Dr. Pombonyo shared with audience members her delight in attending the recent spring concert at John Lewis Childs School, where third- through sixth-graders performed a medley of music, ranging from Beatles songs to show tunes. “It was a really happy occasion here, and our children seemed to really enjoy the Beatles just as much as many of us did many decades ago,” Pombonyo said.

Prior to that, the Floral Park-Bellerose School drama club performed their rendition of Willy Wonka and The Chocolate Factory. “I think what helped to make that production so tremendous was the incredible comedic talent of our children, from those who had lines on the stage and said them just with the right tone in their voices and with the right timing responding to others [to] the Oompa Loompas who seemed to be coming from every door in the auditorium doing some kind of a dance or a grand entrance,” she added.

Moving from the arts to alternative ways to reinforce academic skills, Dr. Pombonyo offered gratitude to the PTA and faculty, who worked together on “March Madness” to produce daily math-related games, puzzles and challenges. The superintendent also attended recent faculty-hosted “author and illustrator” parties, where she was privy to students’ writing samples of the students. “I have never seen such phenomenal beginning and ending sentences coming our of second grade students. They clearly have gotten the skill of how to start something that grabs your attention … Our children’s writing accomplishments are certainly something that we can celebrate here tonight.”

Both schools have also launched First Lego League groups as part of the district’s Saturday Enrichment program. The First Lego League incorporates math, science and technology. Students have to program computers to make robots that they construct using Legos to solve different challenges. “[The children] really rose to solve some complex challenges,” Dr. Pombonyo said.

Meanwhile, the Board of Education has been crunching numbers to solve its own challenges. New York has cut state aid, and Floral Park has been hard hit. “It looks like the districts that have the highest projected tax levies in terms of percentage on Long Island are Floral Park-Bellerose, next Franklin Square, next Elmont, New Hyde Park, Sewanhaka, Wantagh and Seaford,” Dr. Pombonyo said. Those seven districts have roughly the lowest per-pupil expenditure, she added. “What is happening with districts that are spending the least, and our state legislators are getting it slowly, many of the aids are reimbursement aids,” she explained. In essence, districts that have cut expenses and have increased efficiency stand to receive the least in state aid.

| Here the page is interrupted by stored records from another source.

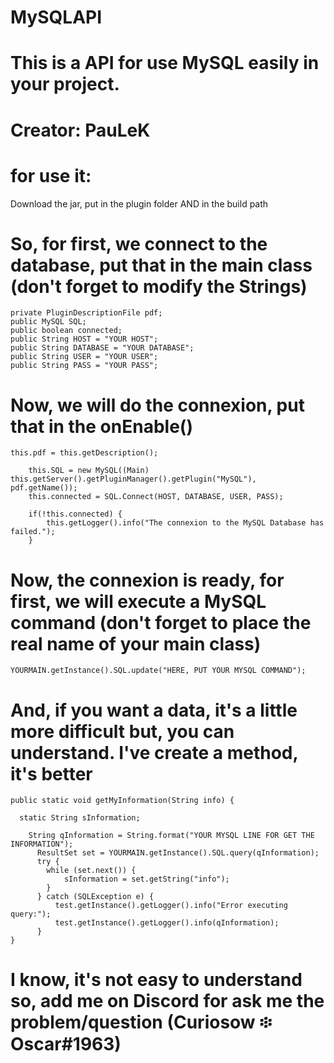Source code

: # MySQLAPI
# This is a API for use MySQL easily in your project.
# Creator: PauLeK

# for use it:

Download the jar, put in the plugin folder AND in the build path

# So, for first, we connect to the database, put that in the main class (don't forget to modify the Strings)

    private PluginDescriptionFile pdf;
    public MySQL SQL;
    public boolean connected;
    public String HOST = "YOUR HOST";
    public String DATABASE = "YOUR DATABASE";
    public String USER = "YOUR USER";
    public String PASS = "YOUR PASS";
    
# Now, we will do the connexion, put that in the onEnable()

    this.pdf = this.getDescription();
		
		this.SQL = new MySQL((Main) this.getServer().getPluginManager().getPlugin("MySQL"), pdf.getName());
        this.connected = SQL.Connect(HOST, DATABASE, USER, PASS);
       
        if(!this.connected) {
            this.getLogger().info("The connexion to the MySQL Database has failed.");
        }
# Now, the connexion is ready, for first, we will execute a MySQL command (don't forget to place the real name of your main class)

    YOURMAIN.getInstance().SQL.update("HERE, PUT YOUR MYSQL COMMAND");

# And, if you want a data, it's a little more difficult but, you can understand. I've create a method, it's better

    public static void getMyInformation(String info) {
    
      static String sInformation;
    
	  	String qInformation = String.format("YOUR MYSQL LINE FOR GET THE INFORMATION");
		  ResultSet set = YOURMAIN.getInstance().SQL.query(qInformation);
		  try {
		  	while (set.next()) {
			  	sInformation = set.getString("info");
		  	}
		  } catch (SQLException e) {
			  test.getInstance().getLogger().info("Error executing query:");
			  test.getInstance().getLogger().info(qInformation);
	      }
  	}
  # I know, it's not easy to understand so, add me on Discord for ask me the problem/question (Curiosow ፨ Oscar#1963)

Dr. Pombonyo presented a worst-case scenario at the April 11 meeting. A home within the Floral Park-Bellerose district with an assessed value of $416,266 paid a school tax bill of $5,767 for 2010-11, of which 45 percent, or $2,611, went to Floral-Park Bellerose and 55 percent, or $3,156, went to the Sewanhaka Central High School District. The projected tax levy increase for 2011-12 on a home with the same assessed value is 8.79 percent for the Floral Park-Bellerose District, which equates to a projected tax bill increase of $230 for the year or $19.13 per month. The projection for the Sewanhaka Central High School District is a 5.2 percent increase, which equates to $164 for the year or $13.68 per month.

“Some people may think 8.79 is ridiculously high. It is, but we’re telling you on an average home what that translates to. Obviously, if your home is assessed much higher, it’s going to be higher, and if your home is assessed much lower, it’s going to be lower,” Dr. Pombonyo said.

The board will continue to work with senators to increase state aid, Dr. Pombonyo said, as it continues to hammer out the budget. School districts don’t set their tax levy until Aug. 15, she added, when all of the revenues are known, especially state aid.